[Bug releng/25581] New: USDT probes when /proc/[pid]/mem not writeable

classic Classic list List threaded Threaded
13 messages Options
Reply | Threaded
Open this post in threaded view
|

[Bug releng/25581] New: USDT probes when /proc/[pid]/mem not writeable

glaubitz at physik dot fu-berlin.de
https://sourceware.org/bugzilla/show_bug.cgi?id=25581

            Bug ID: 25581
           Summary: USDT probes when /proc/[pid]/mem not writeable
           Product: systemtap
           Version: unspecified
            Status: UNCONFIRMED
          Severity: enhancement
          Priority: P2
         Component: releng
          Assignee: systemtap at sourceware dot org
          Reporter: dale.hamel at srvthe dot net
  Target Milestone: ---

Created attachment 12303
  --> https://sourceware.org/bugzilla/attachment.cgi?id=12303&action=edit
The full patch against sys/sdt.h and for the dtrace python header generating
script

USDT probes may not be accessible in environments where /proc/[pid]/mem is not
writeable.

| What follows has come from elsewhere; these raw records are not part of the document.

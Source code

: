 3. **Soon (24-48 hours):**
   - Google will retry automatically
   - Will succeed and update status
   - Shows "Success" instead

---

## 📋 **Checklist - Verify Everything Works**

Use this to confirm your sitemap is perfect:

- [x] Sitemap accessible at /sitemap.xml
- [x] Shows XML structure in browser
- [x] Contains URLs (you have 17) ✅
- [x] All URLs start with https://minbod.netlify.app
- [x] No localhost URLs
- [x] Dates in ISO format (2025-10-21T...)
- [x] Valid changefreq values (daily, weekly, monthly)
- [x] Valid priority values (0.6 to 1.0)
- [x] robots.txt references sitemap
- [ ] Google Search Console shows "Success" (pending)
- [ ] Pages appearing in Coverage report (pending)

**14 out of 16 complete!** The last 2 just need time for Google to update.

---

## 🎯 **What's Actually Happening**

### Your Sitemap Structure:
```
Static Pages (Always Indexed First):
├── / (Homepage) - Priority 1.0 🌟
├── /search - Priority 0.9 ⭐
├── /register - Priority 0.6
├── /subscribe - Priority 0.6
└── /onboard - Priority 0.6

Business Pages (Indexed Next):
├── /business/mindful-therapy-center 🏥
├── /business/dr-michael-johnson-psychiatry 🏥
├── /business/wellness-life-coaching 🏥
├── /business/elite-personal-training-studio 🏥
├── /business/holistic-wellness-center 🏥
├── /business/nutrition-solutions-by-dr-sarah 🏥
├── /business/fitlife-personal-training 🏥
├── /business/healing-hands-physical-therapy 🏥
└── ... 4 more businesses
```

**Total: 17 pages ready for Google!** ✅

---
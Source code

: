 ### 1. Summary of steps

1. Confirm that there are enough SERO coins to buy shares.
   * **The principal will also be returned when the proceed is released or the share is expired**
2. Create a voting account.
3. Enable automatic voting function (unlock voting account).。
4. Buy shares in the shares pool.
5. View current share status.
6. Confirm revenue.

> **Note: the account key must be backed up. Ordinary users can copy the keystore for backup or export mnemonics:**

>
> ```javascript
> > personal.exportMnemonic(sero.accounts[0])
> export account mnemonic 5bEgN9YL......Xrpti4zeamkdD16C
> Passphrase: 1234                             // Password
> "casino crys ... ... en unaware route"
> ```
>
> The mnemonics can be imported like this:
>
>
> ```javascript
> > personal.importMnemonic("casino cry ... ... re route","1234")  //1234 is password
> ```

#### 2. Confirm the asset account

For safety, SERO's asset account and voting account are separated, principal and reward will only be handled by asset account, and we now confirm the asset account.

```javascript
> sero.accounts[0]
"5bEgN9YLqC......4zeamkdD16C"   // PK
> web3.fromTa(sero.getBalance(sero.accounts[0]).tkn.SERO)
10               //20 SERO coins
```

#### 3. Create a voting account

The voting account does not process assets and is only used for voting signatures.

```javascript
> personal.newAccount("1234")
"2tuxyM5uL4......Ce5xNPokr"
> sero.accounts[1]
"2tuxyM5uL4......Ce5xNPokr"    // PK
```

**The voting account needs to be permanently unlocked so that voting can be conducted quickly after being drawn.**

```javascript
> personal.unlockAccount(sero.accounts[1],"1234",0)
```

For instance, Container OS used by Google's GKE product forces this
to read-only.

In kernels later than 4.20, there is a kernel interface to increment the
semaphore counters for USDT probes by passing the offset to perf_event_open. In
kernels prior to this, if /proc/[pid]/mem is read-only, there is no userspace
way to support USDT probes, then the only means remaining is the kernel.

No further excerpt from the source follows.